Trust is precious, especially in a loving bond between two people. Yet it can be obliterated so easily, and in what seems like an instant. If someone you love has proved to be untrustworthy, or you’ve been deceived in the past, you’ll probably have wondered how to trust again (and whether it’s possible).
The good news is that it most definitely is. It does take a bit of thought and determination though. Try applying the following pointers to your personal situation if you’re having trust issues. Because trust isn’t only confined to the romantic realm, this advice also contains a few valuable tips that will work in other areas of your life.
More of a listener than a reader? Tune in to the EliteSingles Podcast trust episode below!
1. Finally forgive
One of the most important virtues in life is learning how to forgive. Sadly, it can be one of the trickiest to hone. The first step in rediscovering how to trust again is accepting that people make mistakes. Failing to let go for too long after you’ve been wronged is a fast track to bitterness. All it does is crush your hope in others. It also acts like a Petri-dish for angry feelings, becoming a breeding ground for chronic distrust further down the line.
Forgiveness is very much contingent on your situation. If your trust has been breached by your other half and you’ve decided to stay together, it’s imperative that you acknowledge their betrayal. This means they have to hold their hands up and admit their wrongdoing, and you must explore whether there was anything you could’ve done differently. Talk it out, accept what’s happened has happened and move forward together. If you feel the need to continually castigate them, reassess whether you’ve actually forgiven them. If they slip up again, it’s time to leave.
If a relationship has ended in a break-up or divorce because of disloyalty, forgiveness will help you heal your wounds. Though this does mean trying to forgive your ex, it’s more about forgiving yourself. Don’t blame yourself for what happened. Instead, have some self-compassion and realise that you a worthy of being treated with respect. Recognise that some people aren’t so great when it comes to faithfulness.
2. Fight the fear
Far too much of our life is dictated by fear, be it real or perceived. Being cautious of what can actually do us harm is sensible, but fearing the unknown is textbook self sabotage. If you’ve recently come out of a long-term relationship where trust has collapsed, or you’ve had your faith in someone shattered by infidelity, the fear of it happening all over again can be overwhelming. Though this anguish is a normal response, let it linger on for too long and you won’t be able to move on.
Rather than submitting to a state of resigned purgatory, try and understand what it is you’re afraid of. Perhaps it’s the fear of rejection? Could it be the fear of loss? Maybe it’s failure? Realise that buying in to these worries will stop you from fully learning how to trust against.
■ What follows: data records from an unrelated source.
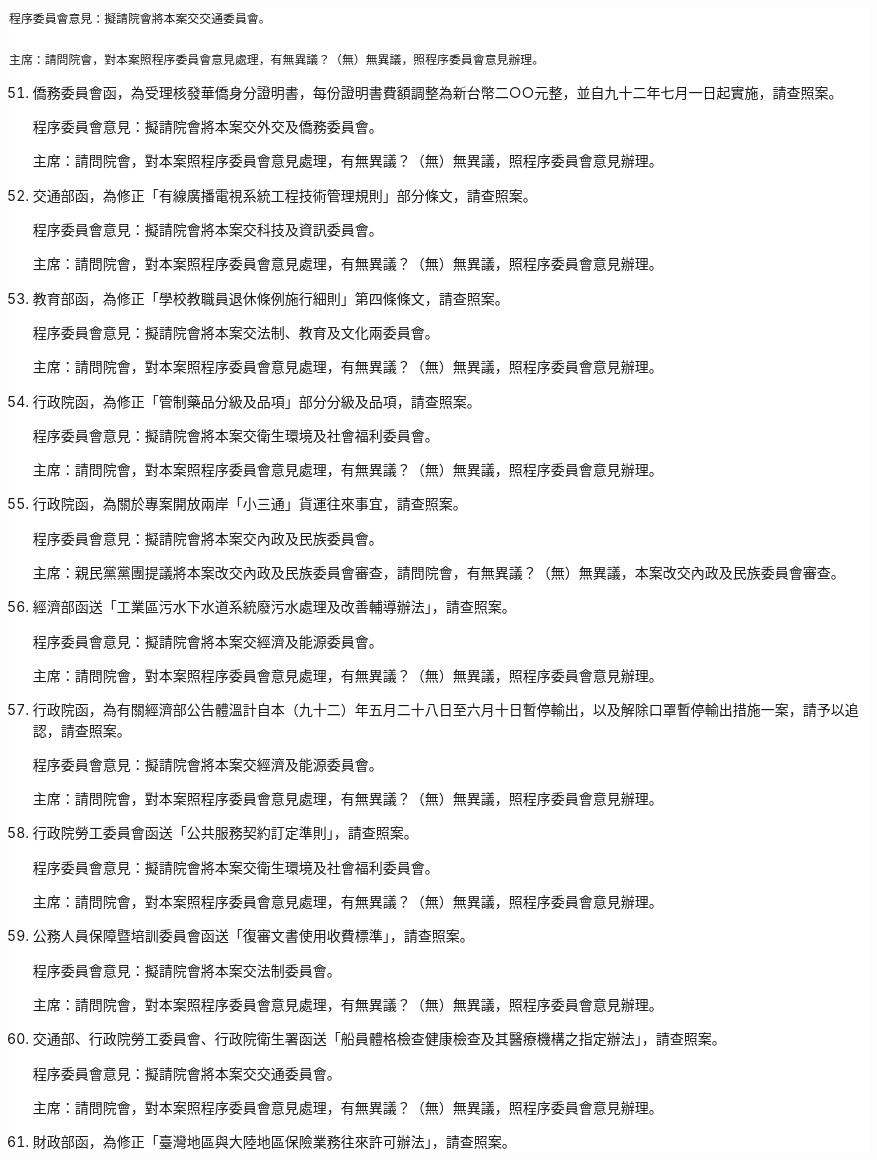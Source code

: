     程序委員會意見：擬請院會將本案交交通委員會。

    主席：請問院會，對本案照程序委員會意見處理，有無異議？（無）無異議，照程序委員會意見辦理。

51. 僑務委員會函，為受理核發華僑身分證明書，每份證明書費額調整為新台幣二○○元整，並自九十二年七月一日起實施，請查照案。

    程序委員會意見：擬請院會將本案交外交及僑務委員會。

    主席：請問院會，對本案照程序委員會意見處理，有無異議？（無）無異議，照程序委員會意見辦理。

52. 交通部函，為修正「有線廣播電視系統工程技術管理規則」部分條文，請查照案。

    程序委員會意見：擬請院會將本案交科技及資訊委員會。

    主席：請問院會，對本案照程序委員會意見處理，有無異議？（無）無異議，照程序委員會意見辦理。

53. 教育部函，為修正「學校教職員退休條例施行細則」第四條條文，請查照案。

    程序委員會意見：擬請院會將本案交法制、教育及文化兩委員會。

    主席：請問院會，對本案照程序委員會意見處理，有無異議？（無）無異議，照程序委員會意見辦理。

54. 行政院函，為修正「管制藥品分級及品項」部分分級及品項，請查照案。

    程序委員會意見：擬請院會將本案交衛生環境及社會福利委員會。

    主席：請問院會，對本案照程序委員會意見處理，有無異議？（無）無異議，照程序委員會意見辦理。

55. 行政院函，為關於專案開放兩岸「小三通」貨運往來事宜，請查照案。

    程序委員會意見：擬請院會將本案交內政及民族委員會。

    主席：親民黨黨團提議將本案改交內政及民族委員會審查，請問院會，有無異議？（無）無異議，本案改交內政及民族委員會審查。

56. 經濟部函送「工業區污水下水道系統廢污水處理及改善輔導辦法」，請查照案。

    程序委員會意見：擬請院會將本案交經濟及能源委員會。

    主席：請問院會，對本案照程序委員會意見處理，有無異議？（無）無異議，照程序委員會意見辦理。

57. 行政院函，為有關經濟部公告體溫計自本（九十二）年五月二十八日至六月十日暫停輸出，以及解除口罩暫停輸出措施一案，請予以追認，請查照案。

    程序委員會意見：擬請院會將本案交經濟及能源委員會。

    主席：請問院會，對本案照程序委員會意見處理，有無異議？（無）無異議，照程序委員會意見辦理。

58. 行政院勞工委員會函送「公共服務契約訂定準則」，請查照案。

    程序委員會意見：擬請院會將本案交衛生環境及社會福利委員會。

    主席：請問院會，對本案照程序委員會意見處理，有無異議？（無）無異議，照程序委員會意見辦理。

59. 公務人員保障暨培訓委員會函送「復審文書使用收費標準」，請查照案。

    程序委員會意見：擬請院會將本案交法制委員會。

    主席：請問院會，對本案照程序委員會意見處理，有無異議？（無）無異議，照程序委員會意見辦理。

60. 交通部、行政院勞工委員會、行政院衛生署函送「船員體格檢查健康檢查及其醫療機構之指定辦法」，請查照案。

    程序委員會意見：擬請院會將本案交交通委員會。

    主席：請問院會，對本案照程序委員會意見處理，有無異議？（無）無異議，照程序委員會意見辦理。

61. 財政部函，為修正「臺灣地區與大陸地區保險業務往來許可辦法」，請查照案。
Ernest Hemmingway once said that “the best way to find out if you can trust somebody is to trust them”. Stop fretting over the ‘what ifs’, grow your self-confidence, be honest with yourself and others, then start flourishing.
3. Viva vulnerability
Quite often we perceive vulnerability as a weakness that needs to be shored up at all costs. It runs contrary to the image of a tough and independent individual. We’re convinced that if we allow ourselves to be vulnerable in front of others we’ll most likely end up getting taken for a ride. To combat this, and avoid the hurt, we end up erecting an impenetrable fortress and stow our sensitivities deep within its proverbial keep.
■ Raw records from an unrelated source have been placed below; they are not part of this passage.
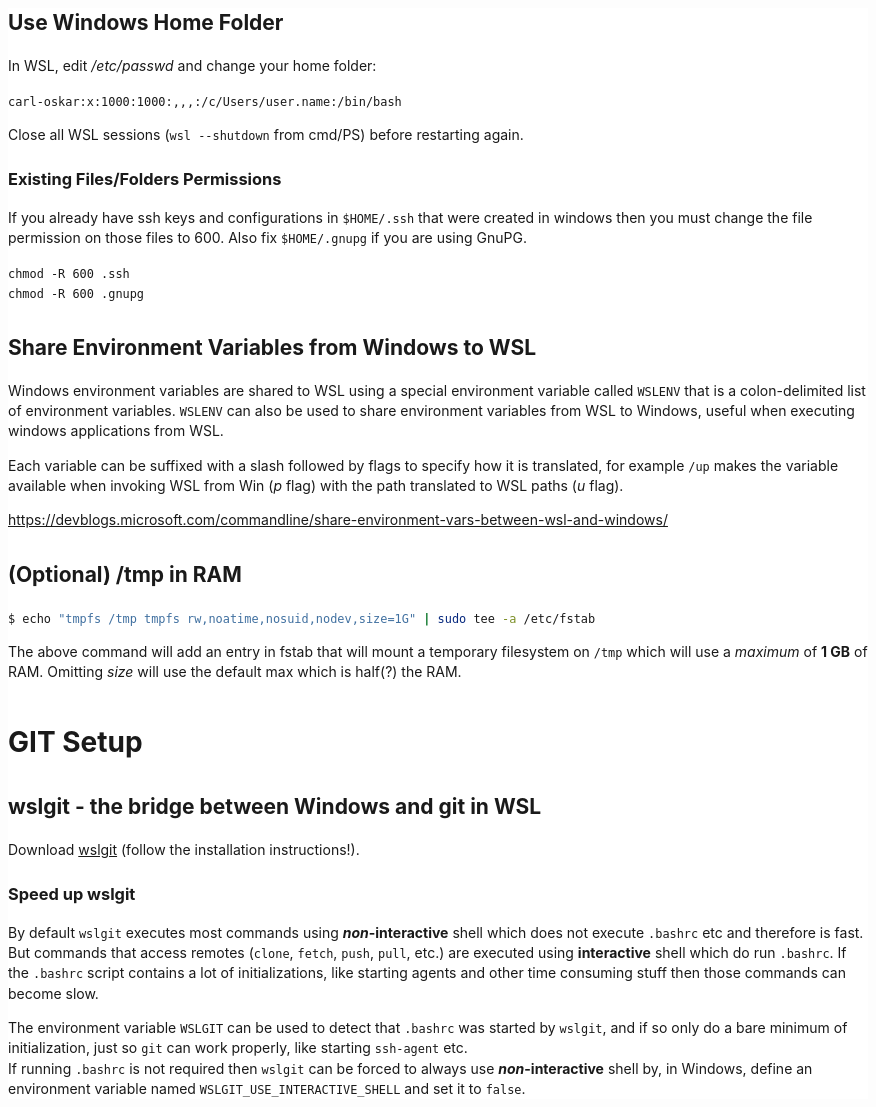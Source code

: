 ## Use Windows Home Folder
In WSL, edit */etc/passwd* and change your home folder:
```
carl-oskar:x:1000:1000:,,,:/c/Users/user.name:/bin/bash
```

Close all WSL sessions (`wsl --shutdown` from cmd/PS) before restarting again.

### Existing Files/Folders Permissions
If you already have ssh keys and configurations in `$HOME/.ssh` that were created in windows then you must change the
file permission on those files to 600. Also fix `$HOME/.gnupg` if you are using GnuPG.
```shell
chmod -R 600 .ssh
chmod -R 600 .gnupg
```

## Share Environment Variables from Windows to WSL
Windows environment variables are shared to WSL using a special environment variable called `WSLENV` that is a colon-delimited list of environment variables. `WSLENV` can also be used to share environment variables from WSL to Windows, useful when executing windows applications from WSL.

Each variable can be suffixed with a slash followed by flags to specify how it is translated, for example `/up` makes the variable available when invoking WSL from Win (*p* flag) with the path translated to WSL paths (*u* flag).

https://devblogs.microsoft.com/commandline/share-environment-vars-between-wsl-and-windows/

## (Optional) /tmp in RAM
```bash
$ echo "tmpfs /tmp tmpfs rw,noatime,nosuid,nodev,size=1G" | sudo tee -a /etc/fstab
```
The above command will add an entry in fstab that will mount a temporary filesystem on `/tmp` which will use a *maximum* of **1 GB** of RAM. Omitting *size* will use the default max which is half(?) the RAM.

# GIT Setup
## wslgit - the bridge between Windows and git in WSL
Download [wslgit](https://github.com/andy-5/wslgit/releases/latest) (follow the installation instructions!).

### Speed up wslgit
By default `wslgit` executes most commands using ***non*-interactive** shell which does not execute `.bashrc` etc and therefore is fast.  
But commands that access remotes (`clone`, `fetch`, `push`, `pull`, etc.) are executed using **interactive** shell which do run `.bashrc`. If the `.bashrc` script contains a lot of initializations, like starting agents and other time consuming stuff then those commands can become slow.

The environment variable `WSLGIT` can be used to detect that `.bashrc` was started by `wslgit`, and if so only do a bare minimum of initialization, just so `git` can work properly, like starting `ssh-agent` etc.  
If running `.bashrc` is not required then `wslgit` can be forced to always use ***non*-interactive** shell by, in Windows, define an environment variable named `WSLGIT_USE_INTERACTIVE_SHELL` and set it to `false`.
Thinking about vulnerability in this sense is counterintuitive. If you want to learn how to trust again, crenellating yourself against life’s potential hazards just won’t do. Being vulnerable can actually be constructive. Barriers block off new experiences. They stop us from getting closer to people and taking advantage of exciting opportunities like starting to date again. Yes, trusting someone new is a risk, but nothing worthwhile in life results from making pedestrian choices. Open yourself up to the possibilities!
4. Master your fate
Frankfurt-born poet Johann Wolfgang von Goethe (bit of a mouthful!) is revered for a number of reasons, not least for being Germany’s most famous literary figure. Why on earth is he relevant to this article? As it happens, in the first part of his magnum opus Faust, a tragic play that spans all manner of weighty subject matter, Goethe’s demonic antagonist Mephistopheles proclaims “as soon as you trust yourself, you will know how to live”.
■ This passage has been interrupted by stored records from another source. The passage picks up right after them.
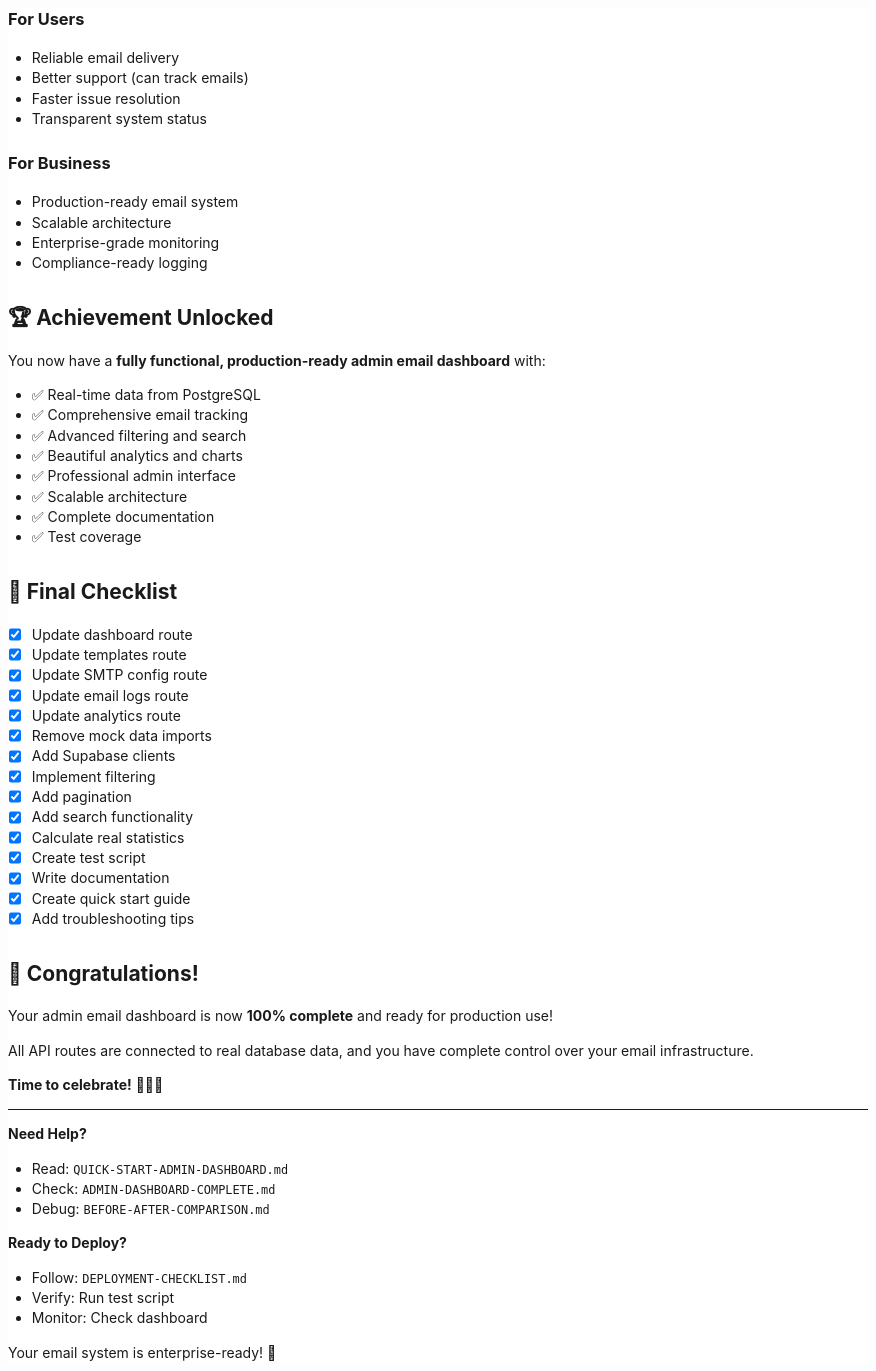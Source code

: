 ### For Users
- Reliable email delivery
- Better support (can track emails)
- Faster issue resolution
- Transparent system status

### For Business
- Production-ready email system
- Scalable architecture
- Enterprise-grade monitoring
- Compliance-ready logging

## 🏆 Achievement Unlocked

You now have a **fully functional, production-ready admin email dashboard** with:

- ✅ Real-time data from PostgreSQL
- ✅ Comprehensive email tracking
- ✅ Advanced filtering and search
- ✅ Beautiful analytics and charts
- ✅ Professional admin interface
- ✅ Scalable architecture
- ✅ Complete documentation
- ✅ Test coverage

## 🎯 Final Checklist

- [x] Update dashboard route
- [x] Update templates route
- [x] Update SMTP config route
- [x] Update email logs route
- [x] Update analytics route
- [x] Remove mock data imports
- [x] Add Supabase clients
- [x] Implement filtering
- [x] Add pagination
- [x] Add search functionality
- [x] Calculate real statistics
- [x] Create test script
- [x] Write documentation
- [x] Create quick start guide
- [x] Add troubleshooting tips

## 🎉 Congratulations!

Your admin email dashboard is now **100% complete** and ready for production use!

All API routes are connected to real database data, and you have complete control over your email infrastructure.

**Time to celebrate!** 🎊🎉🚀

---

**Need Help?**
- Read: `QUICK-START-ADMIN-DASHBOARD.md`
- Check: `ADMIN-DASHBOARD-COMPLETE.md`
- Debug: `BEFORE-AFTER-COMPARISON.md`

**Ready to Deploy?**
- Follow: `DEPLOYMENT-CHECKLIST.md`
- Verify: Run test script
- Monitor: Check dashboard

Your email system is enterprise-ready! 💪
This is sage advice. It’s also a dazzling example of philosophic cogency. We spend an awful amount of our time and energy setting our gaze outwards. We look to others to fill the gaps in our lives, and to whom we can apportion blame when things go wrong. Metaphorically speaking, we need to climb up onto the bridge amidst the tempest, wrestle with the wheel and chart a course for calmer climes. This means trusting yourself, and your gut.